Mohamed Tayeb Benouis (27 November 1948 – 9 August 2007) was an Algerian aviator and business executive who served as the director general of Air Algérie, the national airline of Algeria, from 2001 to 2007.

A native of Algiers, Tayeb Benouis was initially the pilot of Algeria's presidential plane, before being named, in 1999, the interim director of Air Algérie and, two years later, its top executive officer. During his term, he presided over one of the most prominent periods of growth and renewal in the airline's history.
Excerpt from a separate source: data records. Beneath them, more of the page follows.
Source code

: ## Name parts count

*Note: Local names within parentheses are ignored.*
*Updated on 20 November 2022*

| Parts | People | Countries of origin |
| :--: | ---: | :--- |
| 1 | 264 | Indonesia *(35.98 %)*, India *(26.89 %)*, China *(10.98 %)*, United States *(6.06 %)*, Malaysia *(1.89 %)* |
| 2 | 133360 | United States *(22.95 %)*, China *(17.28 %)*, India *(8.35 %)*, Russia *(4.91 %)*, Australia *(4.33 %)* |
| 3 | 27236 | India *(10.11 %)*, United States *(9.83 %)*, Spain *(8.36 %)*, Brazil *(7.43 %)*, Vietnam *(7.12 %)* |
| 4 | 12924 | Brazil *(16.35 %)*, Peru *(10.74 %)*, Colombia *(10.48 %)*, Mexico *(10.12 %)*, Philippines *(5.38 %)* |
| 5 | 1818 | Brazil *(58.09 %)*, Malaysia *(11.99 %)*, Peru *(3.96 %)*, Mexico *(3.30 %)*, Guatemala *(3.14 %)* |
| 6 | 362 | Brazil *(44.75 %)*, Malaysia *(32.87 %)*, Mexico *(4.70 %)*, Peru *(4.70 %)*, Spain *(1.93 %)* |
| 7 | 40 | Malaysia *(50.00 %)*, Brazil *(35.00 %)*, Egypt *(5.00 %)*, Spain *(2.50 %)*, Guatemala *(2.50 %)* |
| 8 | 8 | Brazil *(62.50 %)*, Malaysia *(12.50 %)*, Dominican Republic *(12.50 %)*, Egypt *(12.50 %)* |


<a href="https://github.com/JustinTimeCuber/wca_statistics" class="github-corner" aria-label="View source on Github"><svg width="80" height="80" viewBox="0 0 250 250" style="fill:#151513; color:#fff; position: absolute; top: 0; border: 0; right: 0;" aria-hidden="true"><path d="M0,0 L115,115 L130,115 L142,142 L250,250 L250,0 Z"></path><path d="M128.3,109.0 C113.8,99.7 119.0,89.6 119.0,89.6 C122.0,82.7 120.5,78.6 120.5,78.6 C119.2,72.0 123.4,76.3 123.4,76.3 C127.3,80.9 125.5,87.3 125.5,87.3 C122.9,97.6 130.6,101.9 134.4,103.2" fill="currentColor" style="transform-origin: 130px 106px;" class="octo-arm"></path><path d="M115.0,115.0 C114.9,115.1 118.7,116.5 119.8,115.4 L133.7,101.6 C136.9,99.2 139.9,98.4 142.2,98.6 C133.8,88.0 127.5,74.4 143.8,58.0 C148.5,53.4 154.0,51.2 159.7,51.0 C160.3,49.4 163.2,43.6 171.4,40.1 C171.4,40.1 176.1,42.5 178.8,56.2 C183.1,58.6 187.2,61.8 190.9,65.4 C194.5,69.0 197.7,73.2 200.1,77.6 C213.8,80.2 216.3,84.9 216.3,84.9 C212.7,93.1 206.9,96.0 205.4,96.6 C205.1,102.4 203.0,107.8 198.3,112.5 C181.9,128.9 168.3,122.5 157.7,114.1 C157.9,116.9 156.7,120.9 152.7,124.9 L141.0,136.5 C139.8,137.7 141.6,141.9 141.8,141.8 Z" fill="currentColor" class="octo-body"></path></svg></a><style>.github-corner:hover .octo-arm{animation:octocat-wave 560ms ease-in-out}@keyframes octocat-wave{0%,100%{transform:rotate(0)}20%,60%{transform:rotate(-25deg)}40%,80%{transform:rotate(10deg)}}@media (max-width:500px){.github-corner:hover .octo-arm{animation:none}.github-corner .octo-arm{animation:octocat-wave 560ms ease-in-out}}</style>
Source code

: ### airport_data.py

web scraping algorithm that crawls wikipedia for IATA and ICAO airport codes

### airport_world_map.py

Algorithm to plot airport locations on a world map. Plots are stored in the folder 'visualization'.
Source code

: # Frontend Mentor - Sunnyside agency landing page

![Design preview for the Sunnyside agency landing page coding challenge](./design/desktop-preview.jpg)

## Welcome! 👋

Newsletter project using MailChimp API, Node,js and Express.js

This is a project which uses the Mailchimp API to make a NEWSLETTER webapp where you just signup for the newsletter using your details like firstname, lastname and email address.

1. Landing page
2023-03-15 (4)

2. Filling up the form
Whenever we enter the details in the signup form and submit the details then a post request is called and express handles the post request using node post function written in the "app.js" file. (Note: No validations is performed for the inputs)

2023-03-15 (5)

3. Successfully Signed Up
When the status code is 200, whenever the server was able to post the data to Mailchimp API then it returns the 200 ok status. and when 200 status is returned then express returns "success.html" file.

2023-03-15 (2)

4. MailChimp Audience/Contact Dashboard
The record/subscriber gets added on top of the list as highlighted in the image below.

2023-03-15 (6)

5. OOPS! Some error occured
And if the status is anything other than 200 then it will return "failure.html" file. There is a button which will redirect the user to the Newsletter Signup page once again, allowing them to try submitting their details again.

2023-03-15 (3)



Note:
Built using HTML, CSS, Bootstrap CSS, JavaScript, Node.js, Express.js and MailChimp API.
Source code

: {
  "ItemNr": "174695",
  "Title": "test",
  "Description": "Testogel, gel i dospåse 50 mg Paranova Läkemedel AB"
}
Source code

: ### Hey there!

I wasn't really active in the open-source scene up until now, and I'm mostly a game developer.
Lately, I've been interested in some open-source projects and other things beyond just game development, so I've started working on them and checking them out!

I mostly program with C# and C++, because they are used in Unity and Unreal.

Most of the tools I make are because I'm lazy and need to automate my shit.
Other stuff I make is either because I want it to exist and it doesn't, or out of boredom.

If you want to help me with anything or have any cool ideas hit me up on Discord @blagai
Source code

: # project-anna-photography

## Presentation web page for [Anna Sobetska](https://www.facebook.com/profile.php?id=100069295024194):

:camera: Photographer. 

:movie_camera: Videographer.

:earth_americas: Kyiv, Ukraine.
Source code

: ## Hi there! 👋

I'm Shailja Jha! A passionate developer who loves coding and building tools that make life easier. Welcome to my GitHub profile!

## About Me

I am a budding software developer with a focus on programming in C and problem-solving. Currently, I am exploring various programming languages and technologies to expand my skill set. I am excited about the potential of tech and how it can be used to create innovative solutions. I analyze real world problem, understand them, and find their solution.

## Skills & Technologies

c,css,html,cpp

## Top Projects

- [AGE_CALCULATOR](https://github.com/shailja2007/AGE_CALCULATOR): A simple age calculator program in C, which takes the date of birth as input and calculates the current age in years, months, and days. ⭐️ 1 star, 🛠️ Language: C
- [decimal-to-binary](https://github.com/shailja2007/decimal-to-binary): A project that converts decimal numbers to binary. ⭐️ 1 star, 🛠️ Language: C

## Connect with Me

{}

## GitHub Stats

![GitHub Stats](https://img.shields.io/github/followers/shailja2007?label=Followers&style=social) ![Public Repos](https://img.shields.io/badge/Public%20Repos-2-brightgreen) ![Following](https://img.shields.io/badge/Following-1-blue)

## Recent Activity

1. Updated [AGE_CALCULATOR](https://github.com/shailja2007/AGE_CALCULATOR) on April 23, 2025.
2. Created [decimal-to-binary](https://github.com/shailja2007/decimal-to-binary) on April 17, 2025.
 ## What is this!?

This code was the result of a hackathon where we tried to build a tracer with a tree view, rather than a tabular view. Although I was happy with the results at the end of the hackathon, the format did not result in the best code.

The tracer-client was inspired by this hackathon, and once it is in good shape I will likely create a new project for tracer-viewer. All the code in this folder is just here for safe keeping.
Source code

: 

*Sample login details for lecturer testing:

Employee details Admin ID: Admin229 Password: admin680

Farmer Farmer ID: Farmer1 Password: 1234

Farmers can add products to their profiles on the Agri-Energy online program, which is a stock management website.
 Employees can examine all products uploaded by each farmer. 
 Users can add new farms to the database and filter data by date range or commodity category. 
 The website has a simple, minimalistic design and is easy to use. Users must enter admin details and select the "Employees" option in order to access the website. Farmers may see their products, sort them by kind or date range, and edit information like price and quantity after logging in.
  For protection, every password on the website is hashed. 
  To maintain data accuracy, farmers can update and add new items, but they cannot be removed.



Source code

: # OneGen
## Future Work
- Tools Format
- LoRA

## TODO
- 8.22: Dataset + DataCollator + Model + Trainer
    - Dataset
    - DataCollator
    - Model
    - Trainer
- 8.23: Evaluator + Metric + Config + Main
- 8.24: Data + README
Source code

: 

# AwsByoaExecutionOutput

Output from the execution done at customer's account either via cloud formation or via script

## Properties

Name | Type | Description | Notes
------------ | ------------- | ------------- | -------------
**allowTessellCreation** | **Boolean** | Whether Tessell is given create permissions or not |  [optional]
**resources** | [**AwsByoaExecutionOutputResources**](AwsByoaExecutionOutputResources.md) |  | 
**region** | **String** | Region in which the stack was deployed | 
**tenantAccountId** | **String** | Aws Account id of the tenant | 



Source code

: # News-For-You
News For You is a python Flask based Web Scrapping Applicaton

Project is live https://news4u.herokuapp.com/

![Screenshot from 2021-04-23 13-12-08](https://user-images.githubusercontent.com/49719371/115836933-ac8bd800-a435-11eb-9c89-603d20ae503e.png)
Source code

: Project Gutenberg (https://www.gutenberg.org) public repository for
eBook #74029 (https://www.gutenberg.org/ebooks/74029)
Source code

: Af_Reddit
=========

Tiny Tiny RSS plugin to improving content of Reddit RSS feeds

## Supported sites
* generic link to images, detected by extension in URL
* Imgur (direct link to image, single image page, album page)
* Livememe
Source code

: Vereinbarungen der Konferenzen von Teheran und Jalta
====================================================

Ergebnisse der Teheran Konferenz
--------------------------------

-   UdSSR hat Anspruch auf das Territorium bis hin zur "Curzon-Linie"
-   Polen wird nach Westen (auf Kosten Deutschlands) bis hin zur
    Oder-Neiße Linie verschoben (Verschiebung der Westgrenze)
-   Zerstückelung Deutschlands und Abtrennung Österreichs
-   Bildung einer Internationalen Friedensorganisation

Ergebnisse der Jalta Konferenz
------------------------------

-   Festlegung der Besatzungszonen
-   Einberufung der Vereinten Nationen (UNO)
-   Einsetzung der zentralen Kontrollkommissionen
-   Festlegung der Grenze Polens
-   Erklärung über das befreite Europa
In particular, he oversaw the inauguration of several new international routes, including the final one he was able to supervise personally, Algiers–Montreal, raising Air Algérie's standing among international air carriers. Another of his top concerns was the revitalization of Air Algérie's fleet. Under his leadership, the enterprise, through its domestic and international networks, had been transporting annually more than three million passengers and 20,000 tons of freight, while serving 25 countries and realizing, in 2005, a sales turnover of 48.7 billion dinars, a growth of 5% compared to 2004, and net revenue increase of 8 billion dinars. Following his official installation as chief executive officer in 2001, Tayeb Benouis launched a bond drive to restore the airline's depleted financial resources and to finance its program of acquisition of fourteen aircraft, namely six ATR, five Airbus and three Boeing between 2003 and 2005.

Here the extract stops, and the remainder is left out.